▸ **WHAT TO WORK ON**:
Leave out the pictures and copy everything else in the records exactly.

▸ **INFORMATION GIVEN**:

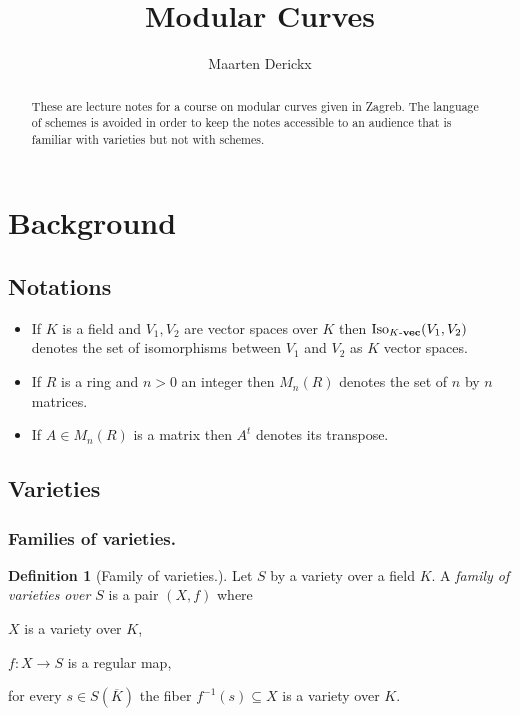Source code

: \documentclass[a4paper,12pt,reqno]{amsart}
\title{Modular Curves}
\author{Maarten Derickx}
\newcommand{\IsoKVec}[1]{\mathrm{Iso}_{#1 {\bf\text{-}vec}}}
\newcommand{\transpose}{t}
\theoremstyle{definition}
\newtheorem{definition}[lemma]{Definition}
\numberwithin{lemma}{section}
\numberwithin{equation}{section}
\numberwithin{figure}{section}
\begin{document}
\begin{abstract}
These are lecture notes for a course on modular curves given in Zagreb. The language of schemes is avoided in order to keep the notes accessible to an audience that is familiar with varieties but not with schemes.
\end{abstract}

\maketitle
\setcounter{tocdepth}{3}
\tableofcontents

\section{Background}

\subsection{Notations}

\begin{itemize}
	\item If $K$ is a field and $V_1,V_2$ are vector spaces over $K$ then $\IsoKVec{K}(V_1,V_2)$ denotes the set of isomorphisms between $V_1$ and $V_2$ as $K$ vector spaces.
	\item If $R$ is a ring and $n >0 $ an integer then $M_n(R)$ denotes the set of $n$ by $n$ matrices.
	\item If $A \in M_n(R)$ is a matrix then $A^\transpose$ denotes its transpose. 
\end{itemize}

\newpage
\subsection{Varieties}



\hspace{1em}

\subsubsection{Families of varieties.}
\begin{definition}[Family of varieties.]\label{def:family-of-varieties}
Let $S$ by a variety over a field $K$. A \textit{family of varieties over $S$} is a pair $(X,f)$ where 
\begin{defenum}
	\item $X$ is a variety over $K$,
	\item $f: X \to S$ is a regular map,
	\item for every $s \in S(\overline K)$ the fiber $f^{-1}(s) \subseteq X$ is a variety over $K$. \label{def:family-of-varieties-fibers}
\end{defenum}
\end{definition}
\end{document}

▸ **ANSWER TO THE EXERCISE**:
Source code

: \documentclass[a4paper,12pt,reqno]{amsart}
\title{Modular Curves}
\author{Maarten Derickx}
\newcommand{\IsoKVec}[1]{\mathrm{Iso}_{#1 {\bf\text{-}vec}}}
\newcommand{\transpose}{t}
\theoremstyle{definition}
\newtheorem{definition}[lemma]{Definition}
\numberwithin{lemma}{section}
\numberwithin{equation}{section}
\numberwithin{figure}{section}
\begin{document}
\begin{abstract}
These are lecture notes for a course on modular curves given in Zagreb. The language of schemes is avoided in order to keep the notes accessible to an audience that is familiar with varieties but not with schemes.
\end{abstract}

\maketitle
\setcounter{tocdepth}{3}
\tableofcontents

\section{Background}

\subsection{Notations}

\begin{itemize}
	\item If $K$ is a field and $V_1,V_2$ are vector spaces over $K$ then $\IsoKVec{K}(V_1,V_2)$ denotes the set of isomorphisms between $V_1$ and $V_2$ as $K$ vector spaces.
	\item If $R$ is a ring and $n >0 $ an integer then $M_n(R)$ denotes the set of $n$ by $n$ matrices.
	\item If $A \in M_n(R)$ is a matrix then $A^\transpose$ denotes its transpose. 
\end{itemize}

\newpage
\subsection{Varieties}



\hspace{1em}

\subsubsection{Families of varieties.}
\begin{definition}[Family of varieties.]\label{def:family-of-varieties}
Let $S$ by a variety over a field $K$. A \textit{family of varieties over $S$} is a pair $(X,f)$ where 
\begin{defenum}
	\item $X$ is a variety over $K$,
	\item $f: X \to S$ is a regular map,
	\item for every $s \in S(\overline K)$ the fiber $f^{-1}(s) \subseteq X$ is a variety over $K$. \label{def:family-of-varieties-fibers}
\end{defenum}
\end{definition}
\end{document}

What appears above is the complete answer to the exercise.